After 11 September 2001, the Administration of George W. Bush dismissed any criminal-justice model, put forth by various voices at home and abroad, for understanding and combating terrorism. This was ‘war’, the President insisted on 17 September, as he did repeatedly – directly, implicitly, and by analogy-in his 20 September address to Congress and on many later occasions, with American war in Afghanistan and later Iraq making that claim true. The criminal-justice model persisted, however, not least in Bush's more colourful rhetoric. As he commented on the 17th regarding Osama bin Laden, ‘There's an old poster out west, as I recall, that said, “Wanted: Dead or Alive”’. On the 20th came his odd analogy, ‘Al Qaeda is to terror what the mafia is to crime’. On 11 October, drawing on crime-fighters’ lingo, he announced a ‘Most Wanted Terrorist list’ as part of his effort to ‘round up’ – both cowboy and cop words-‘the evildoers’.’ In word and action, he kept blurring the neat line between war and crime he asserted.

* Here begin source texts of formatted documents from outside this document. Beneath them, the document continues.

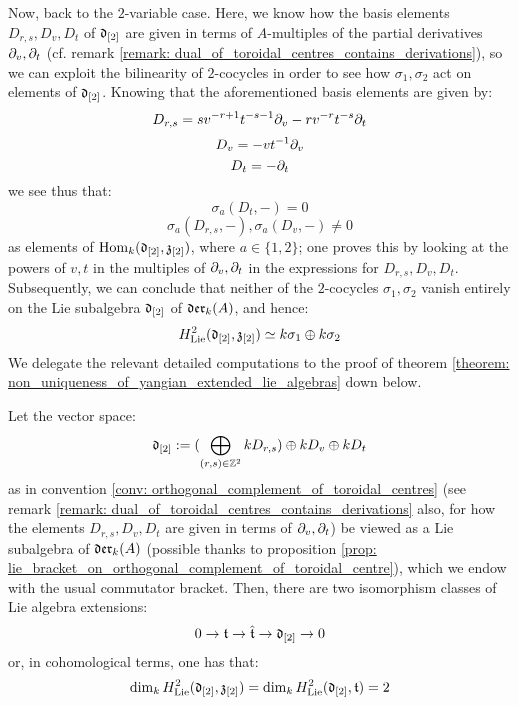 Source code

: \begin{remark}
            Now, back to the $2$-variable case. Here, we know how the basis elements $D_{r, s}, D_v, D_t$ of $\mathfrak{d}_{[2]}$ are given in terms of $A$-multiples of the partial derivatives $\partial_v, \partial_t$ (cf. remark \ref{remark: dual_of_toroidal_centres_contains_derivations}), so we can exploit the bilinearity of $2$-cocycles in order to see how $\sigma_1, \sigma_2$ act on elements of $\mathfrak{d}_{[2]}$. Knowing that the aforementioned basis elements are given by:
                $$D_{r, s} = s v^{-r + 1} t^{-s - 1} \partial_v - r v^{-r} t^{-s} \partial_t$$
                $$D_v = -v t^{-1} \partial_v$$
                $$D_t = -\partial_t$$
            we see thus that:
                $$\sigma_a(D_t, -) = 0$$
                $$\sigma_a(D_{r, s}, -), \sigma_a(D_v, -) \not = 0$$
            as elements of $\mathrm{Hom}_{k}(\mathfrak{d}_{[2]}, \mathfrak{z}_{[2]})$, where $a \in \{1, 2\}$; one proves this by looking at the powers of $v, t$ in the multiples of $\partial_v, \partial_t$ in the expressions for $D_{r, s}, D_v, D_t$. Subsequently, we can conclude that neither of the $2$-cocycles $\sigma_1, \sigma_2$ vanish entirely on the Lie subalgebra $\mathfrak{d}_{[2]}$ of $\mathfrak{der}_{k}(A)$, and hence:
                $$H^2_{\mathrm{Lie}}(\mathfrak{d}_{[2]}, \mathfrak{z}_{[2]}) \simeq k \sigma_1 \oplus k \sigma_2$$
            We delegate the relevant detailed computations to the proof of theorem \ref{theorem: non_uniqueness_of_yangian_extended_lie_algebras} down below.  
        \end{remark}
        \begin{theorem} \label{theorem: non_uniqueness_of_yangian_extended_lie_algebras}
            Let the vector space:
                $$\mathfrak{d}_{[2]} := (\bigoplus_{(r, s) \in \mathbb{Z}^2} k D_{r, s}) \oplus k D_v \oplus k D_t$$
            as in convention \ref{conv: orthogonal_complement_of_toroidal_centres} (see remark \ref{remark: dual_of_toroidal_centres_contains_derivations} also, for how the elements $D_{r, s}, D_v, D_t$ are given in terms of $\partial_v, \partial_t$) be viewed as a Lie subalgebra of $\mathfrak{der}_{k}(A)$ (possible thanks to proposition \ref{prop: lie_bracket_on_orthogonal_complement_of_toroidal_centre}), which we endow with the usual commutator bracket. Then, there are two isomorphism classes of Lie algebra extensions:
                $$0 \to \mathfrak{t} \to \hat{\mathfrak{t}} \to \mathfrak{d}_{[2]} \to 0$$
            or, in cohomological terms, one has that:
                $$\dim_{k} H^2_{\mathrm{Lie}}(\mathfrak{d}_{[2]}, \mathfrak{z}_{[2]}) = \dim_{k} H^2_{\mathrm{Lie}}(\mathfrak{d}_{[2]}, \mathfrak{t}) = 2$$
        \end{theorem}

To be sure, war and crime have long overlapped in deed, law, and rhetoric. Hence the term ‘war crimes’ and the recognition in international law that starting a war may be a crime (as some foes accused Bush of committing by invading Iraq). American leaders on occasion had figured the fascist and communist threats as criminal enterprises, and Al Qaeda had abundant attributes of such an enterprise and few of conventional war-making. But Bush's fondness for the crime-fighting mode was more persistent and ingrained.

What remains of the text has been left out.